On the marketing side, while treatment facilities may employ call centers to answer calls from advertising, it is problematic for them to pay marketers per successful signup. Rather, payment should be structured so that there is little incentive to coerce a potential customer or to oversell a treatment program.   Ideally, marketers should be paid “fair market value” for their time and effort, regardless of the number of successful referrals they procure.

  1. Patient Financial Responsibility: Addiction treatment centers, like other healthcare providers, have been targeted by insurance companies for reducing patient financial responsibilities by routinely waiving coinsurance payments and copayments, or by offering cash discounts. In the case of coinsurance, where the patient is obligated to contribute a percentage of the charges billed by an out of network provider, the routine waiver of these fees by a non-contracted provider is likely to prompt investigation, and potentially litigation.  In addition, Medicare has a long standing prohibition against fee waivers and some states prohibit the practice as well. These practices may save the patient money and increase volume for treatment centers, but insurance companies are likely to consider this a form of fraud.

While it may be okay to waive a copayment in a unique case of clearly documented financial hardship, or in certain circumstances to offer a prompt payment discount, these practices should not be advertised or done on a routine basis.
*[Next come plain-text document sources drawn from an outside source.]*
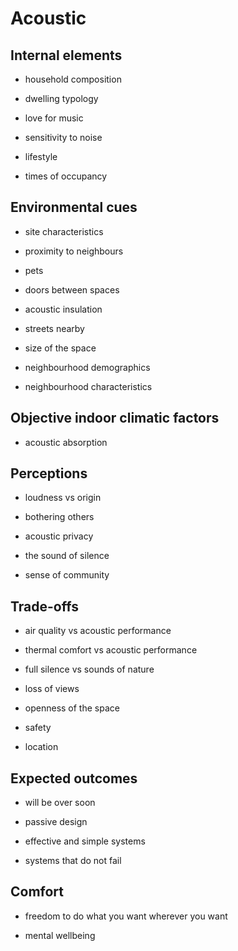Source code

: # Acoustic

## Internal elements

* household composition

* dwelling typology

* love for music

* sensitivity to noise

* lifestyle

* times of occupancy





## Environmental cues

* site characteristics

* proximity to neighbours

* pets

* doors between spaces

* acoustic insulation

* streets nearby

* size of the space

* neighbourhood demographics

* neighbourhood characteristics






## Objective indoor climatic factors

* acoustic absorption


## Perceptions

* loudness vs origin

* bothering others

* acoustic privacy

* the sound of silence

* sense of community


## Trade-offs


* air quality vs acoustic performance

* thermal comfort vs acoustic performance

* full silence vs sounds of nature

* loss of views

* openness of the space

* safety

* location



## Expected outcomes

* will be over soon

* passive design

* effective and simple systems

* systems that do not fail



## Comfort

* freedom to do what you want wherever you want

* mental wellbeing



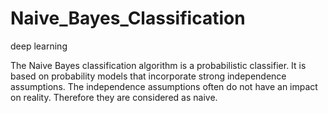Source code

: # Naive_Bayes_Classification
deep learning

The Naive Bayes classification algorithm is a probabilistic classifier. It is based on probability models that incorporate strong independence assumptions. The independence assumptions often do not have an impact on reality. Therefore they are considered as naive.
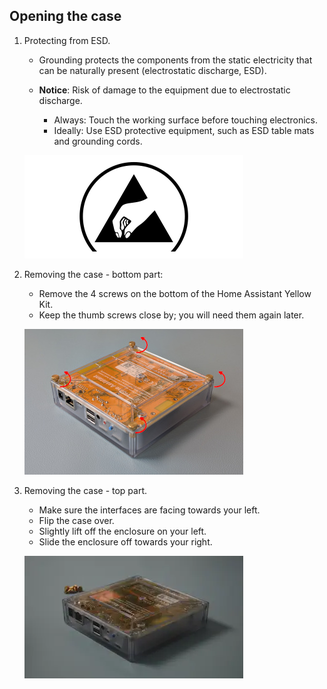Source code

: ## Opening the case

1. Protecting from ESD.

   - Grounding protects the components from the static electricity that can be naturally present (electrostatic discharge, ESD).

   - **Notice**: Risk of damage to the equipment due to electrostatic discharge.
     - Always: Touch the working surface before touching electronics.
     - Ideally: Use ESD protective equipment, such as ESD table mats and grounding cords.

   ![icon indicating risk of electrostatic discharge (ESD), A triangle including a hand about to touch something](/static/img/yellow/step-2-esd.png)

2. Removing the case - bottom part:

   - Remove the 4 screws on the bottom of the Home Assistant Yellow Kit.
   - Keep the thumb screws close by; you will need them again later.

   ![image showing the bottom of the Yellow with arrows around the thumb-screws indicating counter-clockwise motion](/static/img/yellow/cm5-remove-thumb-screws.jpg)

3. Removing the case - top part.

   - Make sure the interfaces are facing towards your left.
   - Flip the case over.
   - Slightly lift off the enclosure on your left.
   - Slide the enclosure off towards your right.

   ![Clip showing the device from the top, then how to tilt the device and lifting the cover starting on the side away from the connectors](/static/img/yellow/step-4-open.webp)

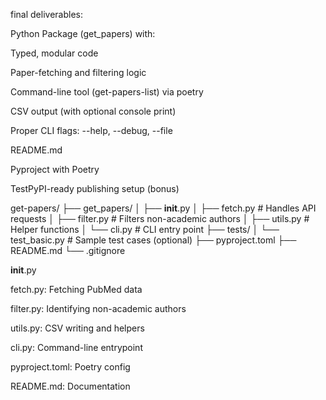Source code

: final deliverables:

Python Package (get_papers) with:

Typed, modular code

Paper-fetching and filtering logic

Command-line tool (get-papers-list) via poetry

CSV output (with optional console print)

Proper CLI flags: --help, --debug, --file

README.md

Pyproject with Poetry

TestPyPI-ready publishing setup (bonus)


get-papers/
├── get_papers/
│   ├── __init__.py
│   ├── fetch.py          # Handles API requests
│   ├── filter.py         # Filters non-academic authors
│   ├── utils.py          # Helper functions
│   └── cli.py            # CLI entry point
├── tests/
│   └── test_basic.py     # Sample test cases (optional)
├── pyproject.toml
├── README.md
└── .gitignore


__init__.py

fetch.py: Fetching PubMed data

filter.py: Identifying non-academic authors

utils.py: CSV writing and helpers

cli.py: Command-line entrypoint

pyproject.toml: Poetry config

README.md: Documentation
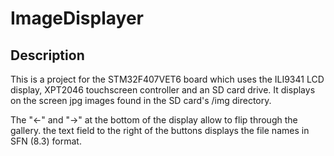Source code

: # ImageDisplayer

## Description

This is a project for the STM32F407VET6 board which uses the ILI9341 LCD display, XPT2046 touchscreen controller and an SD card drive. It displays on the screen jpg images found in the SD card's /img directory.

The "<-" and "->" at the bottom of the display allow to flip through the gallery. the text field to the right of the buttons displays the file names in SFN (8.3) format.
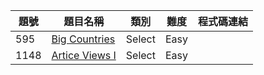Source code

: | 題號 | 題目名稱                             | 類別   | 難度  | 程式碼連結                                     |
|------|--------------------------------------|--------|--------|------------------------------------------------|
| 595 | [Big Countries](https://leetcode.com/problems/big-countries) | Select | Easy |  | [Code](./select/0595_big_countries.sql) |
| 1148 | [Artice Views I](https://leetcode.com/problems/artice-views-i) | Select | Easy |  | [Code](./select/1148_artice_views_i.sql) |
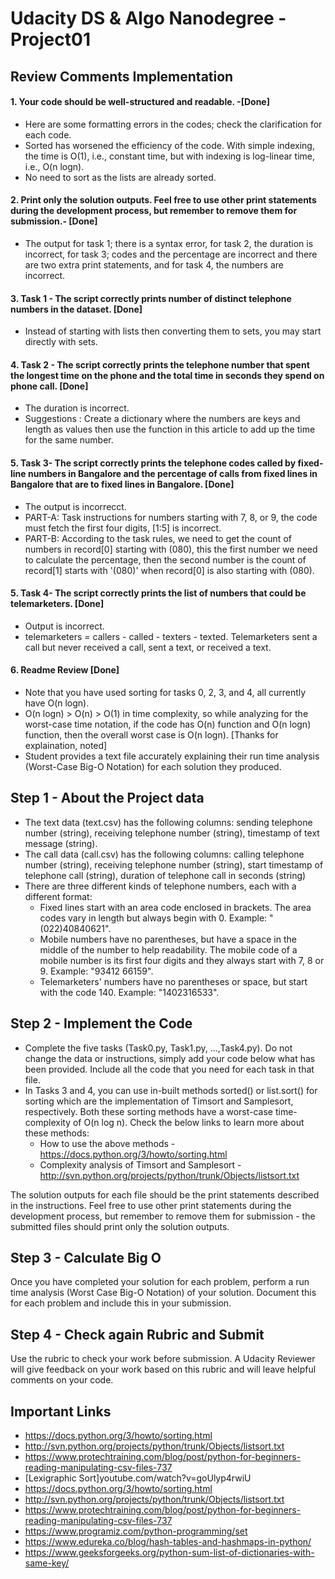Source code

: 
# Udacity DS & Algo Nanodegree - Project01

## Review Comments Implementation
#### 1. Your code should be well-structured and readable. -[Done]
* Here are some formatting errors in the codes; check the clarification for each code.
* Sorted has worsened the efficiency of the code. With simple indexing, the time is O(1), i.e., constant time, but with indexing is log-linear time, i.e., O(n logn).
* No need to sort as the lists are already sorted.
#### 2. Print only the solution outputs. Feel free to use other print statements during the development process, but remember to remove them for submission.- [Done]
* The output for task 1; there is a syntax error, for task 2, the duration is incorrect, for task 3; codes and the percentage are incorrect and there are two extra print statements, and for task 4, the numbers are incorrect.
#### 3. Task 1 - The script correctly prints number of distinct telephone numbers in the dataset. [Done]
* Instead of starting with lists then converting them to sets, you may start directly with sets.
#### 4. Task 2 - The script correctly prints the telephone number that spent the longest time on the phone and the total time in seconds they spend on phone call. [Done]
* The duration is incorrect.
* Suggestions : Create a dictionary where the numbers are keys and length as values then use the function in this article to add up the time for the same number.
#### 5. Task 3- The script correctly prints the telephone codes called by fixed-line numbers in Bangalore and the percentage of calls from fixed lines in Bangalore that are to fixed lines in Bangalore. [Done]
* The output is incorrecct.
* PART-A: Task instructions for numbers starting with 7, 8, or 9, the code must fetch the first four digits, [1:5] is incorrect.
* PART-B: According to the task rules, we need to get the count of numbers in record[0] starting with (080), this the first number we need to calculate the percentage, then the second number is the count of record[1] starts with '(080)' when record[0] is also starting with (080).
#### 5. Task 4- The script correctly prints the list of numbers that could be telemarketers. [Done]
* Output is incorrect.
* telemarketers = callers - called - texters - texted. Telemarketers sent a call but never received a call, sent a text, or received a text.
#### 6. Readme Review [Done]
* Note that you have used sorting for tasks 0, 2, 3, and 4, all currently have O(n logn).
* O(n logn) > O(n) > O(1) in time complexity, so while analyzing for the worst-case time notation, if the code has O(n) function and O(n logn) function, then the overall worst case is O(n logn). [Thanks for explaination, noted]
* Student provides a text file accurately explaining their run time analysis (Worst-Case Big-O Notation) for each solution they produced. 

## Step 1 - About the Project data
* The text data (text.csv) has the following columns: sending telephone number (string), receiving telephone number (string), timestamp of text message (string).
* The call data (call.csv) has the following columns: calling telephone number (string), receiving telephone number (string), start timestamp of telephone call (string), duration of telephone call in seconds (string)
*  There are three different kinds of telephone numbers, each with a different format:
   * Fixed lines start with an area code enclosed in brackets. The area codes vary in length but always begin with 0. Example: "(022)40840621".
   * Mobile numbers have no parentheses, but have a space in the middle of the number to help readability. The mobile code of a mobile number is its first four digits and they always start with 7, 8 or 9. Example: "93412 66159".
   * Telemarketers' numbers have no parentheses or space, but start with the code 140. Example: "1402316533".

## Step 2 - Implement the Code
* Complete the five tasks (Task0.py, Task1.py, ...,Task4.py). Do not change the data or instructions, simply add your code below what has been provided. Include all the code that you need for each task in that file. 
* In Tasks 3 and 4, you can use in-built methods sorted() or list.sort() for sorting which are the implementation of Timsort and Samplesort, respectively. Both these sorting methods have a worst-case time-complexity of O(n log n). Check the below links to learn more about these methods:
  * How to use the above methods - https://docs.python.org/3/howto/sorting.html
  * Complexity analysis of Timsort and Samplesort - http://svn.python.org/projects/python/trunk/Objects/listsort.txt

The solution outputs for each file should be the print statements described in the instructions. Feel free to use other print statements during the development process, but remember to remove them for submission - the submitted files should print only the solution outputs.

## Step 3 - Calculate Big O
Once you have completed your solution for each problem, perform a run time analysis (Worst Case Big-O Notation) of your solution. Document this for each problem and include this in your submission.

## Step 4 - Check again Rubric and Submit
Use the rubric to check your work before submission. A Udacity Reviewer will give feedback on your work based on this rubric and will leave helpful comments on your code.


## Important Links
* https://docs.python.org/3/howto/sorting.html
* http://svn.python.org/projects/python/trunk/Objects/listsort.txt
* https://www.protechtraining.com/blog/post/python-for-beginners-reading-manipulating-csv-files-737
* [Lexigraphic Sort]youtube.com/watch?v=goUlyp4rwiU
* https://docs.python.org/3/howto/sorting.html
* http://svn.python.org/projects/python/trunk/Objects/listsort.txt
* https://www.protechtraining.com/blog/post/python-for-beginners-reading-manipulating-csv-files-737
* https://www.programiz.com/python-programming/set
* https://www.edureka.co/blog/hash-tables-and-hashmaps-in-python/
* https://www.geeksforgeeks.org/python-sum-list-of-dictionaries-with-same-key/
  1. Procuring Insurance: Another area of potential fraud and abuse is procuring insurance on behalf of patients and then billing the insurance company for treating these patients. Again, this is not unique to addiction treatment, but there have been several recent high profile cases, such as the recent allegations against the owner of Community Recovery of Los Angeles, which was accused of enrolling hundreds of patients without their knowledge and paying their premiums while billing insurance for over $175 million worth of treatments over a period of four years.

Procuring insurance for your own patients is a dangerous game, and one that is increasingly receiving the scrutiny of insurance companies and government regulators alike.  In our experience, “red flags” are raised for insurance companies where: (1) insurance applications identify new addresses inconsistent with a patient’s previous information, (2) applications use addresses linked to an addiction treatment provider, (3) insurance premiums are routinely paid by someone unrelated to the beneficiary, and (4) the insurance policy is maintained only for so long as the beneficiary is in treatment.

  1. Urine Drug Testing: Many addiction treatment centers rely heavily on Urine Drug Testing (UDT). This multimillion dollar industry has come under intense scrutiny, since the potential for unnecessary testing, kickbacks, and false claims are very high.

In order to avoid investigation, here are some best practices:

  • Make sure that all tests are ordered by a physician with clearly documented medical necessity. Avoid “standing orders” that test urine more frequently than is medically necessary for treatment.
  • Ensure that the results of the UDT are being reviewed and acted on.  If the results are being ignored, then the medical necessity of the testing is clearly suspect.
  • Do not bill insurance of testing that is not ordered by a physician based on medical necessity.  If you are testing for other reasons, consider segregating those tests and separately billing the patient directly for them.
  • Make sure that the lab is licensed in the state where the test is ordered and performed.
  • Do not mark-up the price of tests performed by another facility.
  • Avoid kickback programs that pay physicians or treatment facilities per test.
  • Do not accept non-financial inducements, such as free specimen cups, for referrals.